| HN Mirror

Y	Hacker News new \| ask \| show \| jobs

by TheOtherHobbes 2391 days ago

This is not a solvable problem without technological continuity, or some unimaginably smart technology we can't imagine today.

If you found a mysterious archive object and had no idea what it was - CD-R, hard drive, SSD, whatever - not only would you have to reinvent an entire hardware reader around it, you would also have to work out the file structure, extract the data (some of which could be damaged), and reverse engineer the container file formats and the data structures inside them.

If you got all of that right, you'd eventually be able to start trying to translate the content of the text, audio, images, videos (how many compression formats are there?) into something you could understand.

A much more advanced civilisation would struggle with making a cold start on all of that. In our current state, we'd get nowhere if we didn't already have some records explaining where to begin.

2 comments

EthanHeilman 2391 days ago

Take a CD-R of some MP3 with English language file names stored on a FAT32 filesystem for example. Assume the reflective layer didn't rust since it was abandoned in a dry climate and our future archaeologist has access to roughly modern levels of technology.

1. Even if the CD-R has been crushed and shattered you could use a modern and cheap microscope to read continuous pits and lands off the disk [0,1]. It would be clear to anyone familiar with information theory how to translate the pits and lands to a series of set of arbitrary symbols which encode data.

2. This data would at first be meaningless. However the mathematical relationships of a simple error correcting code would stand out. This would allow them recover corrupted data. Once the error correcting code was stripped out they have a transcript of the raw data.

3. They would notice a pattern in the data. There would be long high entropy regions and then very short low entropy regions. They would probably notice that some of the low entropy regions had every 8-th bit set to zero (ASCII) and if taken in 8-bit chunks these regions had the roughly the same number of symbols as in the latin alphabet. If they were familiar with English they might quickly decode these regions using letter frequency correspondence with another English text.

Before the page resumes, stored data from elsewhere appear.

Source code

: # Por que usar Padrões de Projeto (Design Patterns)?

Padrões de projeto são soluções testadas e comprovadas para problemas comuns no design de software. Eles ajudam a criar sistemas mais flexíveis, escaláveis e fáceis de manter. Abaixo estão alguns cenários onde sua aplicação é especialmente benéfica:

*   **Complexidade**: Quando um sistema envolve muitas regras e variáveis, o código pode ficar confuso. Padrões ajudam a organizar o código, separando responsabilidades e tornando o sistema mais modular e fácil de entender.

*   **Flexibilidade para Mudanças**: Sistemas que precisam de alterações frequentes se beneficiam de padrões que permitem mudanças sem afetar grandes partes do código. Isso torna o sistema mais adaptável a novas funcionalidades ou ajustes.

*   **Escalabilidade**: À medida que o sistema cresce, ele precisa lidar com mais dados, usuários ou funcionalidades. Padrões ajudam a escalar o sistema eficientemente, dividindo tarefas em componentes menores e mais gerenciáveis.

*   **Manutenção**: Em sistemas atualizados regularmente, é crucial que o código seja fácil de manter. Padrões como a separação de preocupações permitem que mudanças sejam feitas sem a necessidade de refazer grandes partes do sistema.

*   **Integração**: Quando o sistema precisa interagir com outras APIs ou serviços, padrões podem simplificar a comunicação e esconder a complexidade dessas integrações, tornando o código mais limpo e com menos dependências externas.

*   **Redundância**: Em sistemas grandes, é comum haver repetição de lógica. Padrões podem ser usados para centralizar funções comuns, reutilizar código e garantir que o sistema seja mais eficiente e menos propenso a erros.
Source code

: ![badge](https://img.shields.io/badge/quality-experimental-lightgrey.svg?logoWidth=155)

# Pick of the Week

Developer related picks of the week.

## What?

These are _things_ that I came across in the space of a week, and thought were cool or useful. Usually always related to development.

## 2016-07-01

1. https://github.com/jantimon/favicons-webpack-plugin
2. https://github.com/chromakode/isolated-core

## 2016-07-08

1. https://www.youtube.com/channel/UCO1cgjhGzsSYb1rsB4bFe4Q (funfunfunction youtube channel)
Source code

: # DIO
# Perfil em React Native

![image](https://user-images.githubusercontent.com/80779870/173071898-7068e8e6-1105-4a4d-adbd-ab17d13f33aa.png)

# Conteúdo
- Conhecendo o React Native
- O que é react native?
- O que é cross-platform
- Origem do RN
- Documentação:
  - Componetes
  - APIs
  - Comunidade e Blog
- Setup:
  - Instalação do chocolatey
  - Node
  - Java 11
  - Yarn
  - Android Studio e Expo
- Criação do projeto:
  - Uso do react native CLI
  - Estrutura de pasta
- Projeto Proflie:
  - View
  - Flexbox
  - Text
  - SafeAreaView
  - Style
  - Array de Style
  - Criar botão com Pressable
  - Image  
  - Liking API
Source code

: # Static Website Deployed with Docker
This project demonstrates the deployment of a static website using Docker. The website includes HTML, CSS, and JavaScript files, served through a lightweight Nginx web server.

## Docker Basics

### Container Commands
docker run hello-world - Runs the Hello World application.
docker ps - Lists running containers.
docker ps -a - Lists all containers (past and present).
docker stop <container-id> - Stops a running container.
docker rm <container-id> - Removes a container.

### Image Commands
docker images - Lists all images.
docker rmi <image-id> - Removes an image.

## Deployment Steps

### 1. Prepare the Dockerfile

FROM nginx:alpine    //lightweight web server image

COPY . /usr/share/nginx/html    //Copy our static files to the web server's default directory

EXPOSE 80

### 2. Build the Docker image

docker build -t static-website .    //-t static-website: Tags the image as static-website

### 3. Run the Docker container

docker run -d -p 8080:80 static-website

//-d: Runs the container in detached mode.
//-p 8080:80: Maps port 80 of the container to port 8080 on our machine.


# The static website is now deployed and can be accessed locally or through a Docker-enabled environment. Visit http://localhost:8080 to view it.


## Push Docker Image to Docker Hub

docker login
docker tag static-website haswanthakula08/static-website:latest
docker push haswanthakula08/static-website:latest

4. The high entropy regions would be far harder to decode. However these future archaeologists would be faced with the obvious data patterns of frames of an MP3. Decoding the first MP3 would be a serious project involving many institutions over many years but once it was done it would allow the decoding of all artifacts that use the MP3 and related encoding formats. Possibly someone would find a "rosetta file" [2], a disk that contained both a .wav file and an encoded MP3 of the same song. More likely someone would find an MP3 player and then reverse engineer the decoding algorithm.

[0]: "Being able to see the tracks and bits in a CD-ROM" https://superuser.com/questions/870776/being-able-to-see-the...

[1]: "CD-ROM Under the Microscope" https://www.youtube.com/watch?v=RZUxemOE07Q

[2]: https://en.wikipedia.org/wiki/Rosetta_Stone

link

tripzilch 2391 days ago

I mean, archaeology and linguistics have been figuring out ancient languages as an entire field, while determined individual hobbyists are able to reverse engineer unknown file formats.

By which I mean, many file formats are syntactically much simpler and more obviously structured than natural languages. It might take an entire field to reverse engineer weird formats like .DOC once all knowledge gets lost, but I doubt this will be the case for bitmaps or UTF-8 ...

link

naniwaduni 2391 days ago

Bitmaps are easy enough, but I wouldn't bet on UTF-8.

And any modern compression is probably right out without technological continuity.

link

EthanHeilman 2390 days ago

I think if you gave a philologist living in 1880 AD a clay tablet with a binary inscription of a fragment of an English poem encoded UTF-8 they would decode it very quickly.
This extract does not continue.